→ Task statement:
Return each line of the records below that contains the word "Java".
[Opening Material provided section]
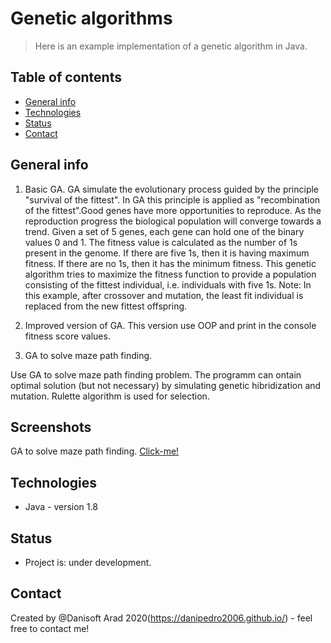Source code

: # Genetic algorithms
> Here is an example implementation of a genetic algorithm in Java.

## Table of contents
* [General info](#general-info)
* [Technologies](#technologies)
* [Status](#status)
* [Contact](#contact)

## General info
1. Basic GA.
GA simulate the evolutionary process guided by the principle "survival of the fittest". In GA this principle is applied as "recombination of the fittest".Good genes have more opportunities to reproduce. As the reproduction progress the biological population will converge towards a trend.
Given a set of 5 genes, each gene can hold one of the binary values 0 and 1.
The fitness value is calculated as the number of 1s present in the genome. If there are five 1s, then it is having maximum fitness. If there are no 1s, then it has the minimum fitness.
This genetic algorithm tries to maximize the fitness function to provide a population consisting of the fittest individual, i.e. individuals with five 1s.
Note: In this example, after crossover and mutation, the least fit individual is replaced from the new fittest offspring.

2. Improved version of GA.
This version use OOP and print in the console fitness score values.

3. GA to solve maze path finding.

Use GA to solve maze path finding problem. The programm can ontain optimal solution (but not necessary) by simulating genetic hibridization and mutation. Rulette algorithm is used for selection.

## Screenshots
GA to solve maze path finding.
[Click-me!](https://github.com/danipedro2006/Genetic-algorithms/blob/master/src/maze%20solving%20GA/Screenshot.bmp)

## Technologies
* Java - version 1.8

## Status
* Project is: under development. 

## Contact
Created by @Danisoft Arad 2020(https://danipedro2006.github.io/) - feel free to contact me!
[Closing Material provided section]
→ Task solution:
> Here is an example implementation of a genetic algorithm in Java.
* Java - version 1.8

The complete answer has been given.